Hello again, it's me, the chairman of the Tea Party, Phillip M. Tea, bringing you this week's strategy memo via every tea partier's favorite form of communication, the chain e-mail. First of all, everyone is doing a good job of not mentioning my existence. If people knew there was an eccentric billionaire llama farmer at the top of this movement, there's no way they would respect us. Better to stick with the decentralized, starfishlike grassroots thing for now.


With that out of the way, I need to acknowledge the great job our gal Sharron Angle is doing out in Nevada. Sharron’s press savvy has been fantastic. Calling out the media for asking questions that haven’t been pre-approved by the campaign was a stroke of genius. Sufficiently shamed, I'm fairly certain that the press will behave obediently from now on.

Sharron is also the only candidate out there with the guts to tell voters that depending on the government is tantamount to creating a false idol — a violation of the First Commandment. As Sharron reminded them, only God can help you, not the government. And when Sharron gets to the Senate, she will avoid stepping on God's toes by doing as little as possible to help anyone.

On a related note, the questionnaire Sharron filled out for the “Government Is not God” committee showed she has real conservative values and will strive to keep the government out of our fetuses, our schools, and our homes except for gay homes. The restricting pornography thing, however, was, even to me, kind of scary. May want to ease up on that.

Now it's time for the moment about 60 percent of you have been waiting for, the Birthers of the Week. It was too difficult to pick a winner this week, so let's just give accolades all around.

• Rocky Raczkowski, candidate for Congress in Michigan’s 9th district, who was recorded saying, "You have a president that seems to be, um ... well ... I don't know if he even has been born in the United States, but ... until I see a birth certificate,” and refusing to back down when confronted by the media. And then a few hours later, backing down. But it was a good run.

• Jim Scheller, running as an American Congress Party candidate for Joe Sestak’s House seat in Pennsylvania, for making it onto the ballot this week.
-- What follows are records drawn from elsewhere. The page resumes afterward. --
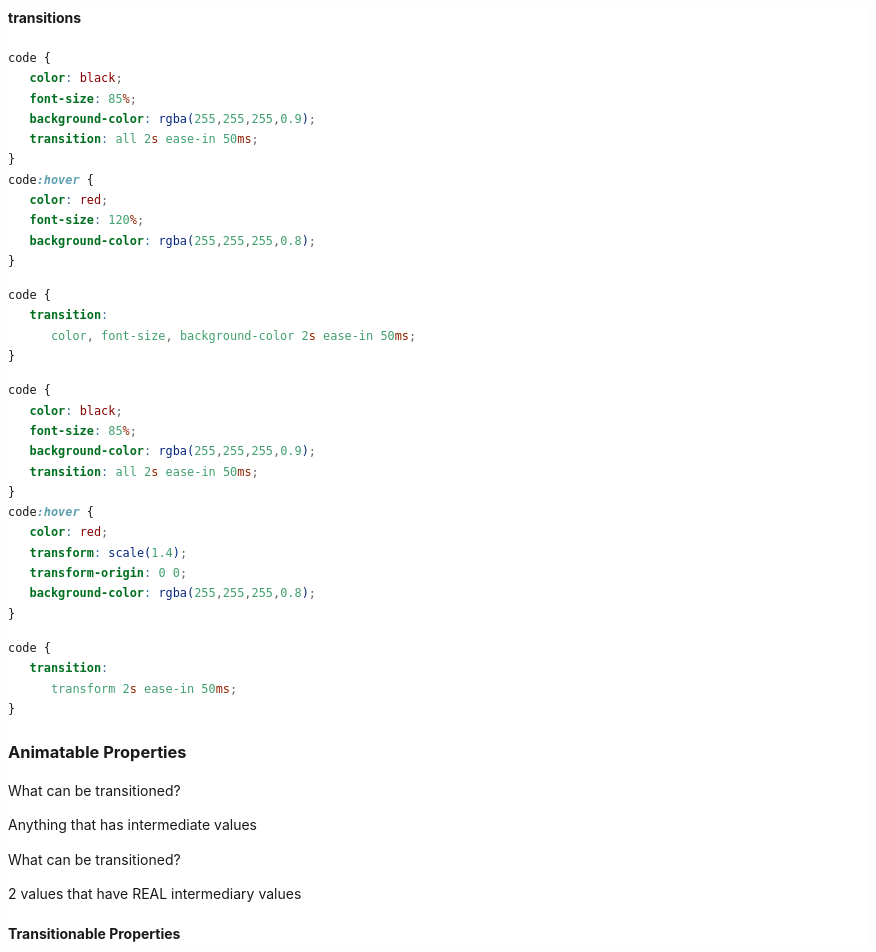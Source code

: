 #### transitions

```css
code {
   color: black;
   font-size: 85%;
   background-color: rgba(255,255,255,0.9);
   transition: all 2s ease-in 50ms;
}
code:hover {
   color: red;
   font-size: 120%;
   background-color: rgba(255,255,255,0.8);
}
```

```css
code {
   transition:
      color, font-size, background-color 2s ease-in 50ms;
}
```

```css
code {
   color: black;
   font-size: 85%;
   background-color: rgba(255,255,255,0.9);
   transition: all 2s ease-in 50ms;
}
code:hover {
   color: red;
   transform: scale(1.4);
   transform-origin: 0 0;
   background-color: rgba(255,255,255,0.8);
}
```

```css
code {
   transition:
      transform 2s ease-in 50ms;
}
```

### Animatable Properties

What can be transitioned?

Anything that has intermediate values

What can be transitioned?

2 values that have REAL intermediary values

#### Transitionable Properties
Sure, the Democrats basically gathered all his signatures for him hoping that his presence in this race will split the conservative vote. And sure, that is exactly what will happen. And instead of having a reliable Republican in the seat, we’ll have a Democrat who will help to further the Obama agenda. But we’re proud of you Jim. You go be the best tool for the Democrats you can be.

• Orly Taitz, whose valiant efforts in the California attorney general’s race came up just short in June, for utterly confusing the liberal-activist court system, perhaps intentionally, with her improperly filed birther-lawsuit paperwork.

Efforts to spread the word about Obama's phony birth story are clearly working, with a full quarter of Americans now saying they're unsure whether Obama was born in America. The other 75 percent think birthers are absolutely nuts, but they'll come around.

Meanwhile, I can't stress enough that we could use more fearmongering about the United Nations, people. Our polling tells us that somewhere after jobs, the economy, government spending, the wars, and terrorism, voters are concerned about the increasingly heavy-handed intrusion of the United Nations in our everyday lives. Colorado gubernatorial candidate Dan Maes did a good job exposing Denver mayor John Hickenlooper's bicycle program as a subversive UN directive. But there are a lot of other seemingly innocuous things we can reveal as part of a secret UN agenda. Energy efficiency, picnics, book clubs — anything that seems vaguely communal in nature can work. Be creative.

Finally, this week, the black tea partiers did a great job of proving, by their very existence, that racism is not at all a problem in the movement. All seventeen of you should be very proud.

Now, let's get out there and add some more whiny, insufficiently paranoid, refusing-to-call-Obama-a-socialist RINOs like Congressman Bob Inglis to the unemployment rolls.